PROVIDED DATA:
== == ==

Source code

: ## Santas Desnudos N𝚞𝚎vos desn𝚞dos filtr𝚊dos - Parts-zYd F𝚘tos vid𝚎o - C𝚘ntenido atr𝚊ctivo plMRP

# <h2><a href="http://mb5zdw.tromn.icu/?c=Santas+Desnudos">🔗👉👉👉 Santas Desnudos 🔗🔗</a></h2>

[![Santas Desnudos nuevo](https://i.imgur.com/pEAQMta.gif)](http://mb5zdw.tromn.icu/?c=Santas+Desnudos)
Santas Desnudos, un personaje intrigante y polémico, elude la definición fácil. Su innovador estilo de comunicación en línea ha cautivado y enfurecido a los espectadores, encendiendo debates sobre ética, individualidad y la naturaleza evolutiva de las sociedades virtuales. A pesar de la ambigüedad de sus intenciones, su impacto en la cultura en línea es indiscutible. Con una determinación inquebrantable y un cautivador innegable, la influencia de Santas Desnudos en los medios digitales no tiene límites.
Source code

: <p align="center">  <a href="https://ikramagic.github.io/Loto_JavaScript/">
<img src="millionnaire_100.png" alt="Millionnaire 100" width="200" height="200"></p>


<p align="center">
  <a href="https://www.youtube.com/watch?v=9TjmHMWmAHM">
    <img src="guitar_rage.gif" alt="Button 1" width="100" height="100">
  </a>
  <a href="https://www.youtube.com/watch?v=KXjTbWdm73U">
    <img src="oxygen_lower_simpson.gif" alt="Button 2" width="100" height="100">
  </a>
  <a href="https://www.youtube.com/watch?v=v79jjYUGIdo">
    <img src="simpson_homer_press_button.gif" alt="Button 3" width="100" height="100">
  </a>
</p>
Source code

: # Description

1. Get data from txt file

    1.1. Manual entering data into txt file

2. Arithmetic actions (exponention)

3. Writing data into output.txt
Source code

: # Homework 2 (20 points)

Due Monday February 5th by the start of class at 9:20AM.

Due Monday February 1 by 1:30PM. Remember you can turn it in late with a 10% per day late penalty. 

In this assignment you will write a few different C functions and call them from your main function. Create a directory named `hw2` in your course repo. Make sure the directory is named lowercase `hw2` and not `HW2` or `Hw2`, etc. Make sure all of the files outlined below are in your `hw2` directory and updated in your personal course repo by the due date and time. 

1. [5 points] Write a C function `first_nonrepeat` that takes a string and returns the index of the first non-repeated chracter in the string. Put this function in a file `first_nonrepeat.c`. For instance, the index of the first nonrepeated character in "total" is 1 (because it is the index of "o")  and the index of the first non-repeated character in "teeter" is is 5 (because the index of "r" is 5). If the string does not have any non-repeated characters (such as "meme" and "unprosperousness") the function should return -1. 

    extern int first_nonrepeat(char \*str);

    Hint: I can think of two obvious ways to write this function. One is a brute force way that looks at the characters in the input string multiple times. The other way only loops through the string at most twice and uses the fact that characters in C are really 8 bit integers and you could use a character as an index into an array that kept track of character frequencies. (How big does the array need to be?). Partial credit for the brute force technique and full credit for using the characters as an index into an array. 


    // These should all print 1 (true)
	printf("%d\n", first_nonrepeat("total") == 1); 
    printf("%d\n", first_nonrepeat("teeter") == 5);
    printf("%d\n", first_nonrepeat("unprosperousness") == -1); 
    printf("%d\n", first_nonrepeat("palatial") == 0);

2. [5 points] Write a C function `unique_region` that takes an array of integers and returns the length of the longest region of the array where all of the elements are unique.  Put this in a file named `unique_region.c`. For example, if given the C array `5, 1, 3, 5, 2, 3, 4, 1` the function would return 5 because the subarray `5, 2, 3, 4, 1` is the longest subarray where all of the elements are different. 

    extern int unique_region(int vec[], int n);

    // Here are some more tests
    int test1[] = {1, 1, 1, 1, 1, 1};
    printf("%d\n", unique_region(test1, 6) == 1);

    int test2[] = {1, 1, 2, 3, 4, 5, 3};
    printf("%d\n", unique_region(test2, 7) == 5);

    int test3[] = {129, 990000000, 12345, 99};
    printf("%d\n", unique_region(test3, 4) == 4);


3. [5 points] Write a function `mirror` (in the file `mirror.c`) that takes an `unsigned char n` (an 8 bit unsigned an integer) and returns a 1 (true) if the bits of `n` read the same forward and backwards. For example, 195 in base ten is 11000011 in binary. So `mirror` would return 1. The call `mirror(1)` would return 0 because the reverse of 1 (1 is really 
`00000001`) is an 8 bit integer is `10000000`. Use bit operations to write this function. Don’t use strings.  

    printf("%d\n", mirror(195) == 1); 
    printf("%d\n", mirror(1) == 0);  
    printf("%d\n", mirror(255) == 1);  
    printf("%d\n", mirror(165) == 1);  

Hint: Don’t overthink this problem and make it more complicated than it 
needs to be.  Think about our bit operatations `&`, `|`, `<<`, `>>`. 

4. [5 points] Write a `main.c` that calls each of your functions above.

== == ==

EXERCISE:
Only the lines from the one containing "some more tests" to the end of the data should be printed, exactly as they stand.

RESPONSE:
    // Here are some more tests
    int test1[] = {1, 1, 1, 1, 1, 1};
    printf("%d\n", unique_region(test1, 6) == 1);

    int test2[] = {1, 1, 2, 3, 4, 5, 3};
    printf("%d\n", unique_region(test2, 7) == 5);

    int test3[] = {129, 990000000, 12345, 99};
    printf("%d\n", unique_region(test3, 4) == 4);


3. [5 points] Write a function `mirror` (in the file `mirror.c`) that takes an `unsigned char n` (an 8 bit unsigned an integer) and returns a 1 (true) if the bits of `n` read the same forward and backwards. For example, 195 in base ten is 11000011 in binary. So `mirror` would return 1. The call `mirror(1)` would return 0 because the reverse of 1 (1 is really 
`00000001`) is an 8 bit integer is `10000000`. Use bit operations to write this function. Don’t use strings.  

    printf("%d\n", mirror(195) == 1); 
    printf("%d\n", mirror(1) == 0);  
    printf("%d\n", mirror(255) == 1);  
    printf("%d\n", mirror(165) == 1);  

Hint: Don’t overthink this problem and make it more complicated than it 
needs to be.  Think about our bit operatations `&`, `|`, `<<`, `>>`. 

4. [5 points] Write a `main.c` that calls each of your functions above.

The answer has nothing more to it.